Oggi nella situazione di emergenza planetaria assistiamo al prepotente ritorno sulla scena degli Stati, come supremi regolatori della vita sociale e delle attività economiche, dotati del potere necessario e sufficiente per vincere ogni resistenza. Si apre una fase nuova, in cui si deciderà se il potere concentrato negli Stati sarà lo strumento delle oligarchie per riaffermare e consolidare le gerarchie esistenti, oppure se l’occasione sarà colta dai popoli per progredire verso forme di democrazia compiuta e di giustizia sociale e ambientale.
E’ motivo di speranza il fatto evidente che il desiderio degli esseri umani di partecipare si dimostri insopprimibile.

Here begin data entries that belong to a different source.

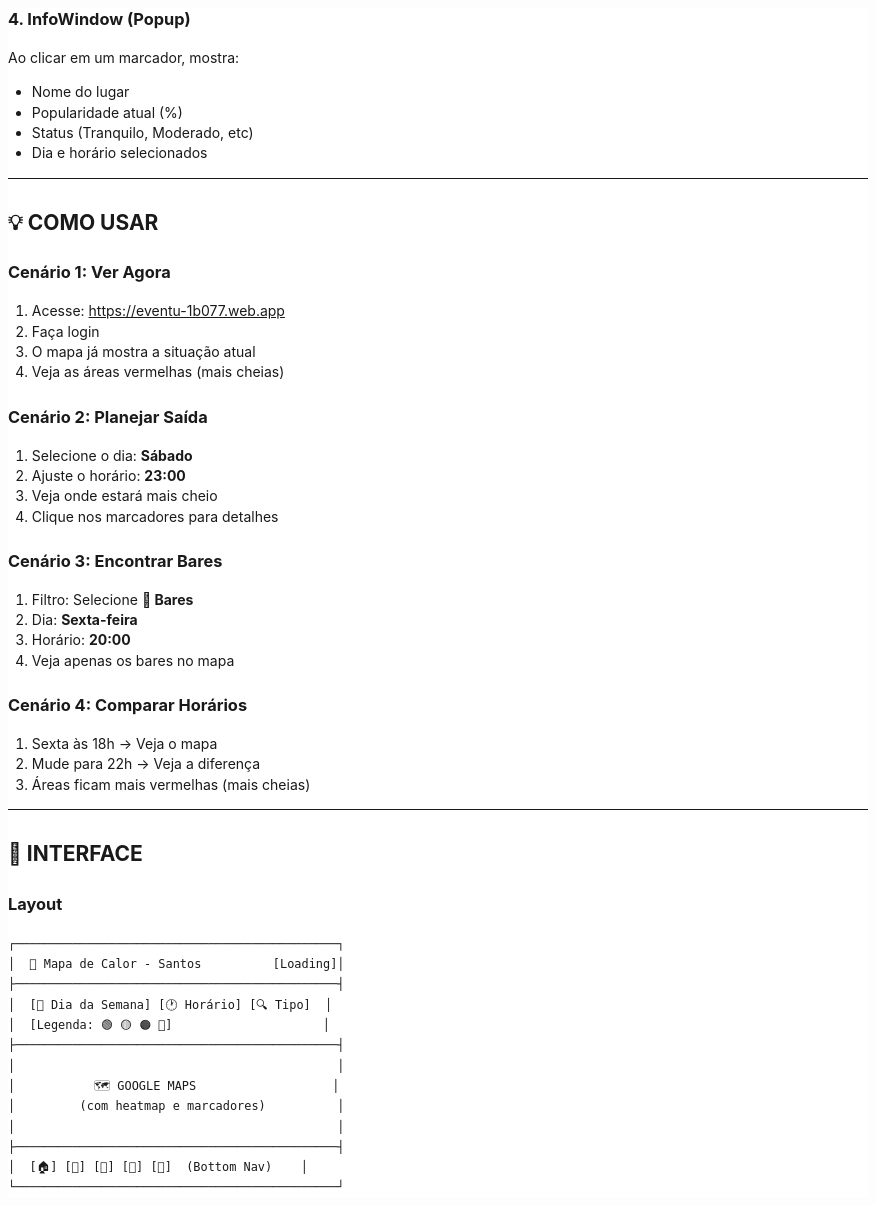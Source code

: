 ### **4. InfoWindow (Popup)**

Ao clicar em um marcador, mostra:
- Nome do lugar
- Popularidade atual (%)
- Status (Tranquilo, Moderado, etc)
- Dia e horário selecionados

---

## 💡 COMO USAR

### **Cenário 1: Ver Agora**

1. Acesse: https://eventu-1b077.web.app
2. Faça login
3. O mapa já mostra a situação atual
4. Veja as áreas vermelhas (mais cheias)

### **Cenário 2: Planejar Saída**

1. Selecione o dia: **Sábado**
2. Ajuste o horário: **23:00**
3. Veja onde estará mais cheio
4. Clique nos marcadores para detalhes

### **Cenário 3: Encontrar Bares**

1. Filtro: Selecione **🍺 Bares**
2. Dia: **Sexta-feira**
3. Horário: **20:00**
4. Veja apenas os bares no mapa

### **Cenário 4: Comparar Horários**

1. Sexta às 18h → Veja o mapa
2. Mude para 22h → Veja a diferença
3. Áreas ficam mais vermelhas (mais cheias)

---

## 🎨 INTERFACE

### **Layout**

```
┌─────────────────────────────────────────────┐
│  📍 Mapa de Calor - Santos          [Loading]│
├─────────────────────────────────────────────┤
│  [📅 Dia da Semana] [🕐 Horário] [🔍 Tipo]  │
│  [Legenda: 🟢 🟡 🟠 🔴]                     │
├─────────────────────────────────────────────┤
│                                             │
│           🗺️ GOOGLE MAPS                   │
│         (com heatmap e marcadores)          │
│                                             │
├─────────────────────────────────────────────┤
│  [🏠] [📍] [📅] [💬] [👤]  (Bottom Nav)    │
└─────────────────────────────────────────────┘
```
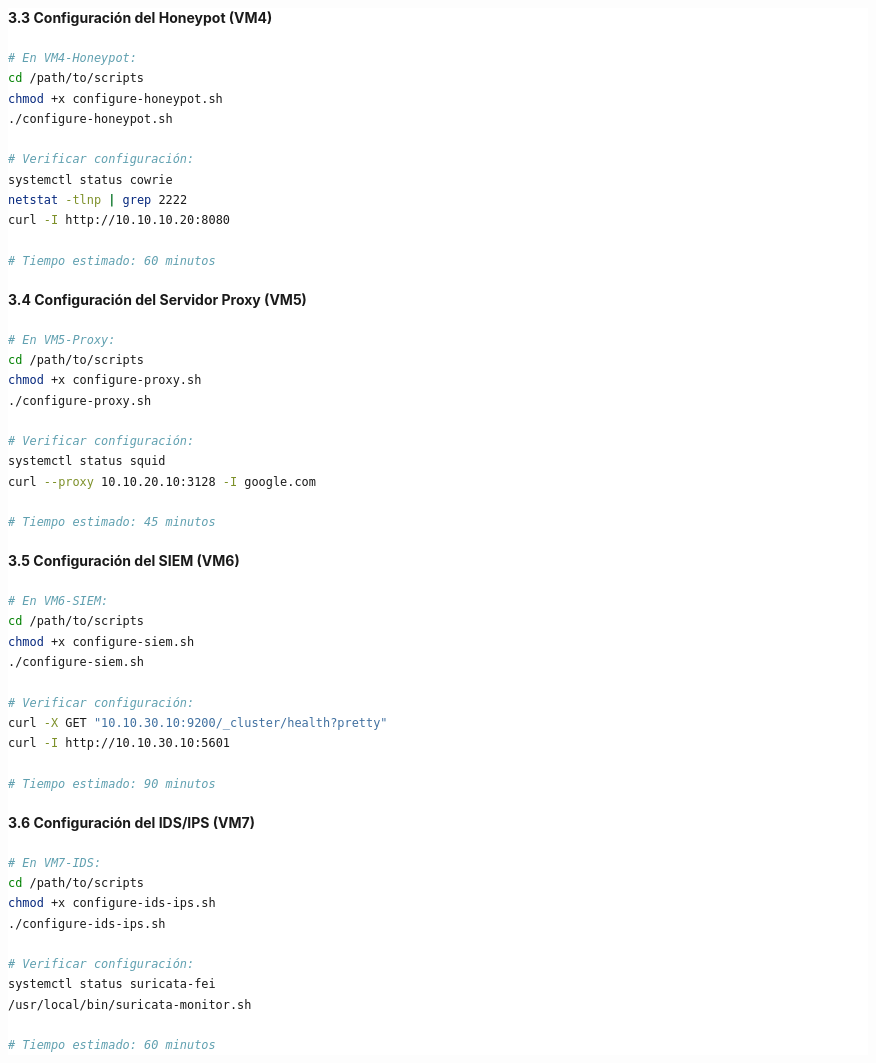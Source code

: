 #### 3.3 Configuración del Honeypot (VM4)
```bash
# En VM4-Honeypot:
cd /path/to/scripts
chmod +x configure-honeypot.sh
./configure-honeypot.sh

# Verificar configuración:
systemctl status cowrie
netstat -tlnp | grep 2222
curl -I http://10.10.10.20:8080

# Tiempo estimado: 60 minutos
```

#### 3.4 Configuración del Servidor Proxy (VM5)
```bash
# En VM5-Proxy:
cd /path/to/scripts
chmod +x configure-proxy.sh
./configure-proxy.sh

# Verificar configuración:
systemctl status squid
curl --proxy 10.10.20.10:3128 -I google.com

# Tiempo estimado: 45 minutos
```

#### 3.5 Configuración del SIEM (VM6)
```bash
# En VM6-SIEM:
cd /path/to/scripts
chmod +x configure-siem.sh
./configure-siem.sh

# Verificar configuración:
curl -X GET "10.10.30.10:9200/_cluster/health?pretty"
curl -I http://10.10.30.10:5601

# Tiempo estimado: 90 minutos
```

#### 3.6 Configuración del IDS/IPS (VM7)
```bash
# En VM7-IDS:
cd /path/to/scripts
chmod +x configure-ids-ips.sh
./configure-ids-ips.sh

# Verificar configuración:
systemctl status suricata-fei
/usr/local/bin/suricata-monitor.sh

# Tiempo estimado: 60 minutos
```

Oggi si partecipa standosene in casa, domani questo stesso sentimento può spingere a un esito opposto, e vedremo i cittadini in strada e le forze dell’ordine nelle caserme, per battere un nemico peggiore del virus.
[1]All’inizio il governo ha anticipato l’opinione pubblica, con provvedimenti che sembrarono eccessivi, sproporzionati rispetto alla minaccia. Con il progredire dell’epidemia (che curiosamente sembra confermare la netta frattura tra le due Italie) le parti hanno finito per invertirsi, soprattutto per la spinta delle regioni più colpite e delle organizzazioni sindacali dei lavoratori.